Mittwoch, 15. April 2009

Die Wirtschaftsabteilung der DFG - ein Fallbeispiel für das Schneider-Syndrom ?

Das Schneider-Syndrom - Hintergrund - +/- {Die Insolvenz des früheren Baulöwen Jürgen Schneider liegt heute auf den Tag genau 15 Jahre zurück. Dass er solange "Erfolg" hatte, lag am damaligen Vorstand der Deutschen Bank, welcher sich im Ergebnis zum nationalen Gespött machte. Das Fehlverhalten/Versagen des Vorstandes der Deutschen Bank ist typisch für homogene Entscheidungsgremien. Man nennt es in Ehren an Jürgen Schneider das Schneider-Syndrom. Jürgen Schneider arbeitet derzeit als selbständiger Insolvenzberater} läßt sich an Orten (besser: in Gremien) finden, wo man gar nicht daran denkt. Wie zum Beispiel bei der Deutsche Forschungsgemeinschaft (DFG), zumindest aber deren makroökonomischen Zweig . Über das Schneider-Syndrom berichtete ich bereits in einem früheren Weblog-Eintrag.

Doch was hat das mit der berühmten DFG tatsächlich zu tun? Gute Frage, lassen Sie mich zunächst bitte einmal mit "Es war einmal..." anfangen:

Also, da war einmal ein Blogschreiber, der hatte eine Quelle verdummbeutelt. Und nach ein paar Wochen Monaten Frust dachte er daran, das Thema dürfe nicht ungepostet bleiben und machte sich auf, eine winzige Internetrecherche zu beginnen. Zu seiner Überraschung verlief sie nicht ganz erfolglos, so dass er sich schlußendlich auf seinen Hinterboden setzte und begann, diese Zeilen zu schreiben...

... Fangen wir am besten mit der ökonomischen Blogwetterlage an. Sie lesen viel davon, dass zum Beispiel die Finanzkrise die Ursache unserer Weltwirtschaftskrise sei und die niedrigen Zinsen am Kapitalmarkt in der Ägide Alan Greenspans die Ursache wäre.
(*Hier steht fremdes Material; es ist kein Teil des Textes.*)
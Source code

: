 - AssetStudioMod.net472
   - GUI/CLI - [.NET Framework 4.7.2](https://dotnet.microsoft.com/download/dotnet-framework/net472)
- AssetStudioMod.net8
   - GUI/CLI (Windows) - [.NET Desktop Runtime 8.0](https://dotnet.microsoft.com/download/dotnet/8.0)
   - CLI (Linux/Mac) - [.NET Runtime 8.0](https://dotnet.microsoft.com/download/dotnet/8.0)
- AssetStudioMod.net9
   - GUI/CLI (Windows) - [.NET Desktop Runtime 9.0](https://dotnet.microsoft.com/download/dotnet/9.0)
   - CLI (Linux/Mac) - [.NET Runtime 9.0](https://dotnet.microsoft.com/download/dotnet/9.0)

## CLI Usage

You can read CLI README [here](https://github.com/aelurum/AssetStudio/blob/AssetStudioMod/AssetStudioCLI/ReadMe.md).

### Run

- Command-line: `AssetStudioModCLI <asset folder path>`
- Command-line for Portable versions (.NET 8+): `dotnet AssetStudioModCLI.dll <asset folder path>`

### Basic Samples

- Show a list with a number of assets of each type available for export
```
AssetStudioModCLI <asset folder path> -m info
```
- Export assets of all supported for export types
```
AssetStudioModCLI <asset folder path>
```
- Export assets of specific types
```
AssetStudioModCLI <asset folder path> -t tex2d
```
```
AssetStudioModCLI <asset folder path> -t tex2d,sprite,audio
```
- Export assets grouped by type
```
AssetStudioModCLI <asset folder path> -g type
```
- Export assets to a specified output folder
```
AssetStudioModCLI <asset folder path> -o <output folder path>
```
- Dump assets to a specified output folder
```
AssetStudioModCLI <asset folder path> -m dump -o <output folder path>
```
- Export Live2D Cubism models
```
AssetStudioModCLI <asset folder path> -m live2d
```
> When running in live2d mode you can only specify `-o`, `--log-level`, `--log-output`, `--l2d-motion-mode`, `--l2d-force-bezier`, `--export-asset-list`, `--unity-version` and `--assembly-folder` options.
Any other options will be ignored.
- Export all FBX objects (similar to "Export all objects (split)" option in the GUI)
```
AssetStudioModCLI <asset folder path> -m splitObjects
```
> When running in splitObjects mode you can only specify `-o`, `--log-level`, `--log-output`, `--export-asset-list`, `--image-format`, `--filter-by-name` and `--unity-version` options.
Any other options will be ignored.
Das liest man viel, es ist herrschende, besser noch vorherrschende Meilung fast Aller. Man schreibt vielfach voneinander ab und nennt das Ganze dann Kreativität. Wer in der Schule - und nicht nur dort - gut und clever abschrieb, war einfach erfolgreicher im Leben als mancher Querulant.

Apropos Querulant, eine professurale Querulantin war zum Beispiel einst eine Professorin (Den konkreten Bezug habe ich versemmelt, vielleicht kann mir jemand bestätigende Quellenangaben machen), die einen Antrag auf Förderung bei der DFG gestellt hatte. Das Forschungsvorhaben sollte sich mit volkswirtschaftlichen Marktrisiken befassen. Der Antrag wurde abgelehnt.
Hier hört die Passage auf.